Network¶
Salut’s clustering controls determine how your machine participates in the peer network. You can be a full participant, a client that offloads work, or completely standalone.
Participation Modes¶
Cluster Mode (Default)¶
Your machine both advertises itself on the network and accepts inference work from paired peers.
Advertise |
Yes — other peers can discover you |
Browse |
Yes — you discover other peers |
Accept inbound |
Yes — paired peers can send you work |
Route outbound |
Yes — you can distribute work to peers |
This is the default and the right choice for most setups. Every machine contributes its GPU to the shared pool.
Client-Only Mode¶
Your machine discovers and routes to other peers but doesn’t advertise itself or accept inbound work.
Advertise |
No |
Browse |
Yes |
Accept inbound |
No |
Route outbound |
Yes |
Use this for machines you want to use as API clients without contributing their GPU. For example, a laptop that sends queries to more powerful desktops.
Enable in Settings → General by toggling Client-Only mode.
Set via SALUT_CLIENT_ONLY=1 environment variable.
Solo Mode¶
Your machine operates standalone — no advertising, no browsing, no peer communication.
Advertise |
No |
Browse |
No |
Accept inbound |
No |
Route outbound |
No |
Toggle clustering off in Settings → General or from the menu bar. All inference runs locally on your machine only.
Set via SALUT_CLUSTER_ENABLED=0 environment variable.
Distributed Inference¶
When a model is too large for a single machine’s GPU memory, Salut distributes it across the cluster automatically.
How It Works¶
A request comes in for a model (e.g., a 70B model).
The coordinator node builds a rendezvous plan — mapping transformer layers to peers based on available VRAM and bandwidth.
Each peer loads its assigned shard (a contiguous range of layers).
During inference, activations flow between peers in sequence: peer 1 processes layers 0–19, sends the result to peer 2 for layers 20–39, and so on.
The final peer returns the output to the coordinator, which sends the response to the client.
Layer Assignment¶
Layers are assigned based on each peer’s estimated capacity:
Available VRAM — more memory means more layers
GPU type — Metal (Apple Silicon) performance characteristics
Network bandwidth — peers with faster connections get more layers to minimize activation transfer overhead
The assignment is recalculated whenever the cluster composition changes (peers join, leave, or become unhealthy).
Activation Transport¶
Activations (the intermediate tensors passed between peers) can be transported in two modes:
- Passthrough (default)
Full-precision fp16 activations. Best quality, higher bandwidth usage.
- INT8 Blockwise
Activations are quantized to 8-bit integers using a blockwise scheme (similar to Petals). Cuts bandwidth in half with minimal quality loss.

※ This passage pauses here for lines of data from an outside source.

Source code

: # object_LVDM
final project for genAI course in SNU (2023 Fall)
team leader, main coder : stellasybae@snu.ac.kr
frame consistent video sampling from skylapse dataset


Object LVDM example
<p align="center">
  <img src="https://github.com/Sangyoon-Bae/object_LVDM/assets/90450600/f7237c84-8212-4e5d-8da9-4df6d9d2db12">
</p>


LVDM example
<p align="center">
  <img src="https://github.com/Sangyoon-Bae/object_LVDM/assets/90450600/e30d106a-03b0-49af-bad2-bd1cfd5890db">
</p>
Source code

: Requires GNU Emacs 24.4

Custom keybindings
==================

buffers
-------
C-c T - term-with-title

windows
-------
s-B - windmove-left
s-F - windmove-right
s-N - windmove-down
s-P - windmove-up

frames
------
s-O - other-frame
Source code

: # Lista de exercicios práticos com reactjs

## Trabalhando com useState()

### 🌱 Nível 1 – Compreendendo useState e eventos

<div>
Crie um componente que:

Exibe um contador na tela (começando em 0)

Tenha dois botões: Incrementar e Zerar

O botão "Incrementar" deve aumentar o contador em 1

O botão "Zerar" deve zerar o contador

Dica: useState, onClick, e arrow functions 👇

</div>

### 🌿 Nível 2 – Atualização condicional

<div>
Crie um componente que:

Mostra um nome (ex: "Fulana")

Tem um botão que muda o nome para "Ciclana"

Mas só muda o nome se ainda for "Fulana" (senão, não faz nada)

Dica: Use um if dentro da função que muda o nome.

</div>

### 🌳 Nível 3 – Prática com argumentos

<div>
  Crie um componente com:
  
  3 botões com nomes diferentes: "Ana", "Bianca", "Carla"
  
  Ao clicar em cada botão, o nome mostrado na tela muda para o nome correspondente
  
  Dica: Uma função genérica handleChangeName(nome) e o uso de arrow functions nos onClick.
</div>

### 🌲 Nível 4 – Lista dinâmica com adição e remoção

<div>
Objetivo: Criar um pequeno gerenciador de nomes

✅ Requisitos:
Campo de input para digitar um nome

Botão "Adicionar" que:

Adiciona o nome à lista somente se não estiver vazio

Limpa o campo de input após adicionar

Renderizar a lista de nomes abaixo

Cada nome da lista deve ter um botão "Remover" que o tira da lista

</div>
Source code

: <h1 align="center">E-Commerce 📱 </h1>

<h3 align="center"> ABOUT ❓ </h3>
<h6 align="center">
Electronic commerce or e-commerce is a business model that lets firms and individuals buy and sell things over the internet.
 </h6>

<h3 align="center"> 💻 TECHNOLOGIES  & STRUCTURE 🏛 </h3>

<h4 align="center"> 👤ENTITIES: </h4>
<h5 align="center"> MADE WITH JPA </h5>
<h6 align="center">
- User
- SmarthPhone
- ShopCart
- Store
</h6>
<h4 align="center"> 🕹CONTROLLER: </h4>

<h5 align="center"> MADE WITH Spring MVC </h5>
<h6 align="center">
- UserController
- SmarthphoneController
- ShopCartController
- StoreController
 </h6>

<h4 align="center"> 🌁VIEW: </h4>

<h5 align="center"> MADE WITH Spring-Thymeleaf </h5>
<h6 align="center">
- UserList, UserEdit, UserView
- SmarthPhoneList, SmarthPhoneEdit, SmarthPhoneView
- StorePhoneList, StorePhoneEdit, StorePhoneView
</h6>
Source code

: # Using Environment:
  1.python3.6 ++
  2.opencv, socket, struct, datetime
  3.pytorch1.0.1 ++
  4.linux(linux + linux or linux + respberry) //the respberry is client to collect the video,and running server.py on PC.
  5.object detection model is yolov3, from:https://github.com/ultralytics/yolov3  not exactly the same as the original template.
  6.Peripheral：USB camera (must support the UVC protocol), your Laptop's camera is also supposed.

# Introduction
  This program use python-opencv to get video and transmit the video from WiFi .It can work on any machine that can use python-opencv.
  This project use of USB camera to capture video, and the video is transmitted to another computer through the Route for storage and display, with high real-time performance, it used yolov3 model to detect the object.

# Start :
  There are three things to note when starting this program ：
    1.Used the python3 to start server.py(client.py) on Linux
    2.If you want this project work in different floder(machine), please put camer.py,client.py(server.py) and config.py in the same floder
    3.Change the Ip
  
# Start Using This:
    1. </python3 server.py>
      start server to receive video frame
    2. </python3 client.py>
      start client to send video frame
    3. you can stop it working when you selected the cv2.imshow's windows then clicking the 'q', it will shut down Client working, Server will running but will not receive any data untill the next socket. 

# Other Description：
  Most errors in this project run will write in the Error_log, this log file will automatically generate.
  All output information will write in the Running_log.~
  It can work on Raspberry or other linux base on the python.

Configure in Settings → General or via SALUT_QUANT_ACTIVATIONS=1.
Cluster Tokens¶
For lab or office setups with many machines, manual pairing is tedious. Cluster tokens provide automatic pairing.
How It Works¶
Choose a shared secret (any string) and set it on all machines.
Set it in Settings → General → Cluster Token or via
SALUT_CLUSTER_TOKENenvironment variable.When peers discover each other, they compare HMAC-SHA256 hashes of their tokens and fingerprints.
If the HMACs match, the peers are automatically paired — no manual acceptance needed.
Security Considerations¶
The token itself is never sent over the network — only the HMAC.
Tokens should be treated like passwords. Use a strong, unique value.
Peers with mismatched tokens go through the normal manual pairing flow.
You can use both: cluster token for trusted lab machines, manual pairing for ad-hoc guests.
Tip
A simple way to distribute the token: set it as an environment variable in a shared dotfile, configuration management tool, or launch script.